(Information Opens)

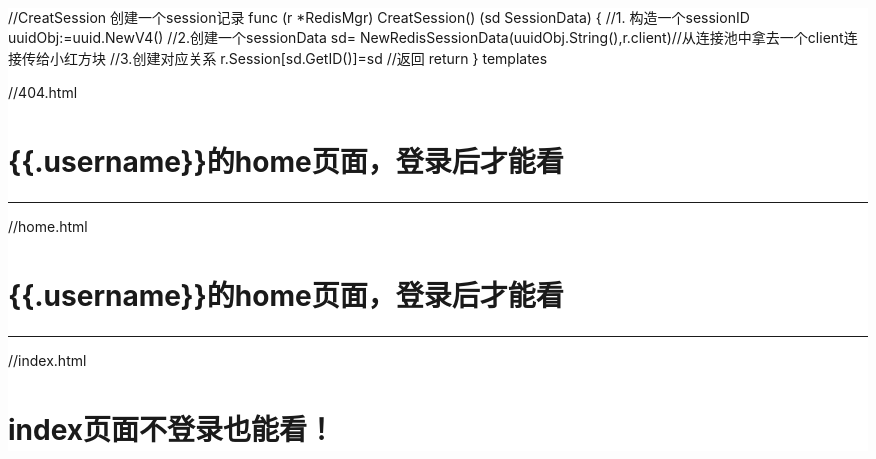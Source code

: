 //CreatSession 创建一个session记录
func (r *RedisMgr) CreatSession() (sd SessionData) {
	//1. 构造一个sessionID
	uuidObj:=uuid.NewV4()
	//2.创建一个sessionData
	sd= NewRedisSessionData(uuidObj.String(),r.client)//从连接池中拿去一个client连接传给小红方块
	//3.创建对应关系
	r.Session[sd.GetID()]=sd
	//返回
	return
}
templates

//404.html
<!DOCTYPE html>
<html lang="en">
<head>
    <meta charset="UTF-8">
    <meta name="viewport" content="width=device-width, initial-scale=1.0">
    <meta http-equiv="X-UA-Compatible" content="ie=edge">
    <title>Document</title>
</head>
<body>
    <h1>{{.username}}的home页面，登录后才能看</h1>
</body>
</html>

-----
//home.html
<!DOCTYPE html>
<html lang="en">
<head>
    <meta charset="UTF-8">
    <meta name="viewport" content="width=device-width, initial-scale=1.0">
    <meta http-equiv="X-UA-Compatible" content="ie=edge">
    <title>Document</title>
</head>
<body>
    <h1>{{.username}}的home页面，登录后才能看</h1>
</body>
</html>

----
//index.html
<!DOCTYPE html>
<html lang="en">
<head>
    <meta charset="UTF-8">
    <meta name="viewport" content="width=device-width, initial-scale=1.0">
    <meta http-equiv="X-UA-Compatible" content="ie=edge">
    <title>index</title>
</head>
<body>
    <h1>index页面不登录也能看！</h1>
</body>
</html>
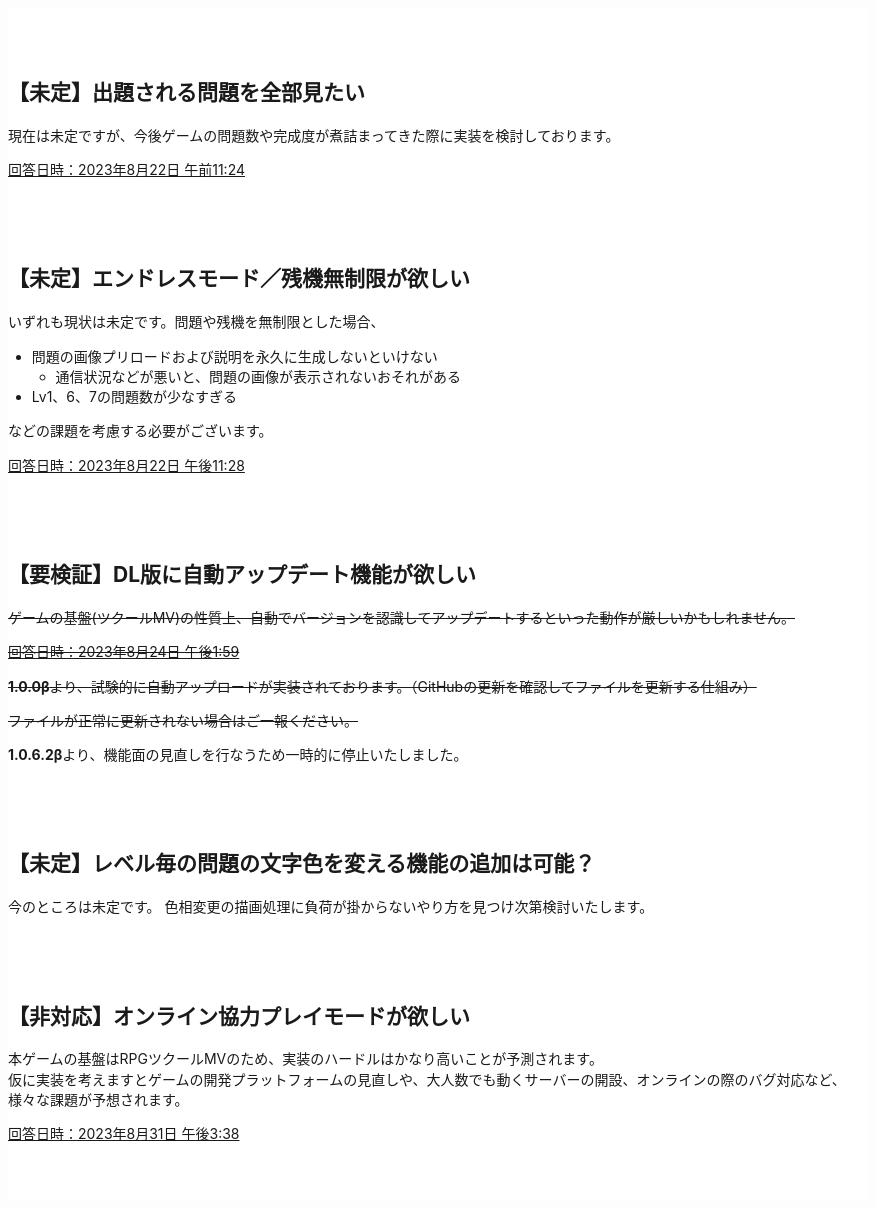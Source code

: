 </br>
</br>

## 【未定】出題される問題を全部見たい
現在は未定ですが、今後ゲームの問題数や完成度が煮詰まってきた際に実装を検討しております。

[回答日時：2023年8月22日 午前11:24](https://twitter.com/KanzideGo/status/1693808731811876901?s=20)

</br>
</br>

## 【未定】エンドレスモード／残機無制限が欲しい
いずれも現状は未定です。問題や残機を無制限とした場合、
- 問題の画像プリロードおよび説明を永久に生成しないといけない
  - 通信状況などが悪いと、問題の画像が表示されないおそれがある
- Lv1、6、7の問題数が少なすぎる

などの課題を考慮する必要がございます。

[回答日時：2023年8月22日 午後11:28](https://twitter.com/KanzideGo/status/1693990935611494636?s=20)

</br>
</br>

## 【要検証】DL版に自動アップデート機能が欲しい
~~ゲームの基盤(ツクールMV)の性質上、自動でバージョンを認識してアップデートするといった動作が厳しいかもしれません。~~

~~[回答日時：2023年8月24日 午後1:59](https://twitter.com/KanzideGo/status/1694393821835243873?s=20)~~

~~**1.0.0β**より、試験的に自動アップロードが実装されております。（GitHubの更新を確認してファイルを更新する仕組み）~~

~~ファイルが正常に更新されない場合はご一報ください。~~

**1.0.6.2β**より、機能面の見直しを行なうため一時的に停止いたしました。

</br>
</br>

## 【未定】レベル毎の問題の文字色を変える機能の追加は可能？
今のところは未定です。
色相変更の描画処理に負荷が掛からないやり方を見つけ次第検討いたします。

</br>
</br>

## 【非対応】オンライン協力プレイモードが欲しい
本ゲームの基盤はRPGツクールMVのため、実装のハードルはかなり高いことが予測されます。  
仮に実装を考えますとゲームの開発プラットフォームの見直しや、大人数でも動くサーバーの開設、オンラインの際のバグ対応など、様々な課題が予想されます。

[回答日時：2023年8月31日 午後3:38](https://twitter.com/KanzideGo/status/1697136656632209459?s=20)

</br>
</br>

(Information Closes)

Work request
Repeat, exactly as they stand above, the lines from the line with "## 【未定】エンドレスモード／残機無制限が欲しい" to the line with "## 【非対応】オンライン協力プレイモードが欲しい", both lines included.

Response for this exercise
## 【未定】エンドレスモード／残機無制限が欲しい
いずれも現状は未定です。問題や残機を無制限とした場合、
- 問題の画像プリロードおよび説明を永久に生成しないといけない
  - 通信状況などが悪いと、問題の画像が表示されないおそれがある
- Lv1、6、7の問題数が少なすぎる

などの課題を考慮する必要がございます。

[回答日時：2023年8月22日 午後11:28](https://twitter.com/KanzideGo/status/1693990935611494636?s=20)

</br>
</br>

## 【要検証】DL版に自動アップデート機能が欲しい
~~ゲームの基盤(ツクールMV)の性質上、自動でバージョンを認識してアップデートするといった動作が厳しいかもしれません。~~

~~[回答日時：2023年8月24日 午後1:59](https://twitter.com/KanzideGo/status/1694393821835243873?s=20)~~

~~**1.0.0β**より、試験的に自動アップロードが実装されております。（GitHubの更新を確認してファイルを更新する仕組み）~~

~~ファイルが正常に更新されない場合はご一報ください。~~

**1.0.6.2β**より、機能面の見直しを行なうため一時的に停止いたしました。

</br>
</br>

## 【未定】レベル毎の問題の文字色を変える機能の追加は可能？
今のところは未定です。
色相変更の描画処理に負荷が掛からないやり方を見つけ次第検討いたします。

</br>
</br>

## 【非対応】オンライン協力プレイモードが欲しい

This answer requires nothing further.